Vorschläge der Bürgerschaft berücksichtigt
Stellplätze müssen für die Baumaßnahme voraussichtlich nicht gesperrt werden. Die Zufahrt für das Baufeld erfolgt über die öffentliche Wegeachse zwischen beiden Baufeldern. Diese muss deshalb für die Dauer der Baumaßnahmen gesperrt werden. Die Vorschläge aus der Bürgerschaft lauteten im Wesentlichen: Begegnen, Begrünen und Beschatten. „Das haben wir berücksichtigt“, erklärte der Oberbürgermeister an Ort und Stelle beim Baubeginn.

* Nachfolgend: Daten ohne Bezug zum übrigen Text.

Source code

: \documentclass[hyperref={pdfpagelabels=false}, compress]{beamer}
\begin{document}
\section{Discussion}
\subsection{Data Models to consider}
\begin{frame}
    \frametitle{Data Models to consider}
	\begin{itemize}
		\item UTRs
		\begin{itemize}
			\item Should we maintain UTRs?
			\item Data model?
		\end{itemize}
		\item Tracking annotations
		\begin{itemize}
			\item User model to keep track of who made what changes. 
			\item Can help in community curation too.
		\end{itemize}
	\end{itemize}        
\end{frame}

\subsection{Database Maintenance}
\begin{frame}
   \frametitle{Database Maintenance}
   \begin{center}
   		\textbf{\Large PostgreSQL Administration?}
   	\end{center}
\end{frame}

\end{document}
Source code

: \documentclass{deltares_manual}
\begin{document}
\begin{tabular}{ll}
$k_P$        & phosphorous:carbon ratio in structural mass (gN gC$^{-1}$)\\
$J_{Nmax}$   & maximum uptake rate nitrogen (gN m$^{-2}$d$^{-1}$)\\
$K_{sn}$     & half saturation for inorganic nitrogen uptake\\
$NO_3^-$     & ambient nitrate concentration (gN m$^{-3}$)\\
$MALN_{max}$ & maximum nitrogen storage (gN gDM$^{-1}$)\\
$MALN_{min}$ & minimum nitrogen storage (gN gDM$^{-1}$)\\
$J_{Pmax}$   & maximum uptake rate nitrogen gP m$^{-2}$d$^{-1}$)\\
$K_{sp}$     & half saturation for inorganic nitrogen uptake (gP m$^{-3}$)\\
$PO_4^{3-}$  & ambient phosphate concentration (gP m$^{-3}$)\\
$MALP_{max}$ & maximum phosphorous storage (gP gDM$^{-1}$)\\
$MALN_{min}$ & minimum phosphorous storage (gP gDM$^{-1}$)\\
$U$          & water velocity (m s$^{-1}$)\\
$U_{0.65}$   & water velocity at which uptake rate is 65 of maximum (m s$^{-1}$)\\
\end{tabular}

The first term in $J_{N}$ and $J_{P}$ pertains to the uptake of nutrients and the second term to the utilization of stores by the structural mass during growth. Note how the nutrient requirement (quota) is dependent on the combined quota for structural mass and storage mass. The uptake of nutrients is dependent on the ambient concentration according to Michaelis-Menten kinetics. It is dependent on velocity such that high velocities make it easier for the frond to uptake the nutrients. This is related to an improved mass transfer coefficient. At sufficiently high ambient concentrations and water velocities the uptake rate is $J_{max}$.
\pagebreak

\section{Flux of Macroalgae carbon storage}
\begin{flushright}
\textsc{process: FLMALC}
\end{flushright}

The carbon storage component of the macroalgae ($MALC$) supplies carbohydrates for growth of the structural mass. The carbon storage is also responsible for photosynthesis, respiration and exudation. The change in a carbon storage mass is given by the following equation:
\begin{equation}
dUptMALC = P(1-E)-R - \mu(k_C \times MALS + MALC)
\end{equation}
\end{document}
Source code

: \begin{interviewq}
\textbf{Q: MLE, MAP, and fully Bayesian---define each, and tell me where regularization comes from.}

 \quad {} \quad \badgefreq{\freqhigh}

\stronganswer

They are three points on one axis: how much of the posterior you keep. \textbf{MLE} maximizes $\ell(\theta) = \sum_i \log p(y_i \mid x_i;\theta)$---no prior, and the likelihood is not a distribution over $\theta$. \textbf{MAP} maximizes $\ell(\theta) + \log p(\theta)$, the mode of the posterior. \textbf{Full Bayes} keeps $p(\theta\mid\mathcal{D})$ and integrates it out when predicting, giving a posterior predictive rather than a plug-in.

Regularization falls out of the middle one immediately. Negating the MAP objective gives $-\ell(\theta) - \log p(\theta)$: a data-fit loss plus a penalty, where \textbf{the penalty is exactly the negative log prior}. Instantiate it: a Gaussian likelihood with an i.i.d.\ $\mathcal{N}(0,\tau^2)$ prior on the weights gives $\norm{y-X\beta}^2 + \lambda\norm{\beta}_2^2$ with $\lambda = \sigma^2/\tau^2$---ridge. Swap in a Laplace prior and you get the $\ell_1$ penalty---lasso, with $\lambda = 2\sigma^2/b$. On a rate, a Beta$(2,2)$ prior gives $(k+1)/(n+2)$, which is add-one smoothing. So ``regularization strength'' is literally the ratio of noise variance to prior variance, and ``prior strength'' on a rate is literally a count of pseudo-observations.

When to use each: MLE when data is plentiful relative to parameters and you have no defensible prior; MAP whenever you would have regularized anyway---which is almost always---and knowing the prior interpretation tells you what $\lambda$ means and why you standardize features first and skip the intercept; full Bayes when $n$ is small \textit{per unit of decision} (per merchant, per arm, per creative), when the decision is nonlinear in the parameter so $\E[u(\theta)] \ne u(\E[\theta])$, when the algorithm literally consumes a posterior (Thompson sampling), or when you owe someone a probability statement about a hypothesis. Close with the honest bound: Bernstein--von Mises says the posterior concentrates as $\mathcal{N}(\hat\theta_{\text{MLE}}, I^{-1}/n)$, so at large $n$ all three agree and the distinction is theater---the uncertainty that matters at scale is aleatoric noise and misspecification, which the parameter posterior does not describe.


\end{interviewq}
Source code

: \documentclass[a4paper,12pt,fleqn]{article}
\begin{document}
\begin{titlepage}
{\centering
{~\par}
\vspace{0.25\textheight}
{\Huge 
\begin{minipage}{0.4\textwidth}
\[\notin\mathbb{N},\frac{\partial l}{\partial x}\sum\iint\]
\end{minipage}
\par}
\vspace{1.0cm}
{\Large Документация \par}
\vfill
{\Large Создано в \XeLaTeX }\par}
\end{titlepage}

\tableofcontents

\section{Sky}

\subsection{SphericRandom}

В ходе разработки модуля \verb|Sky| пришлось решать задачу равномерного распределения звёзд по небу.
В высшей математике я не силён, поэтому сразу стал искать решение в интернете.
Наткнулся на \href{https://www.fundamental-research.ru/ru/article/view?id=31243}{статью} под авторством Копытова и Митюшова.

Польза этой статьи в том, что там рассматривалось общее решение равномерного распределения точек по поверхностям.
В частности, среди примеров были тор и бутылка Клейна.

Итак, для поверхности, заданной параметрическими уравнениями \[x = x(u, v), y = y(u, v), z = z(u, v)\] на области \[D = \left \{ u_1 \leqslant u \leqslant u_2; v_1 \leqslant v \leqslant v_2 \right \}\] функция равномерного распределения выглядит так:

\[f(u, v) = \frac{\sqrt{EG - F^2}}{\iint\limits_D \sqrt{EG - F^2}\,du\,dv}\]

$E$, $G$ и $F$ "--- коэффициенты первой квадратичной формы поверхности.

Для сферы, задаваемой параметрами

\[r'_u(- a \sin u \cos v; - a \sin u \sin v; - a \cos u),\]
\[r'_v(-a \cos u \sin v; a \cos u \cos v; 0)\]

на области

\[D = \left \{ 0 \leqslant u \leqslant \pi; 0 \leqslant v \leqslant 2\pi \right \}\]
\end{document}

Im nächsten Schritt folgt die Anlage von Wegeverbindungen und Aufenthaltsflächen sowie die Installation von Parkmöbeln und Ausstattungselementen. Die Bepflanzung des Geländes ist für Oktober 2025 vorgesehen. Die Fertigstellung und damit der Abschluss aller Arbeiten ist für Dezember 2025 geplant.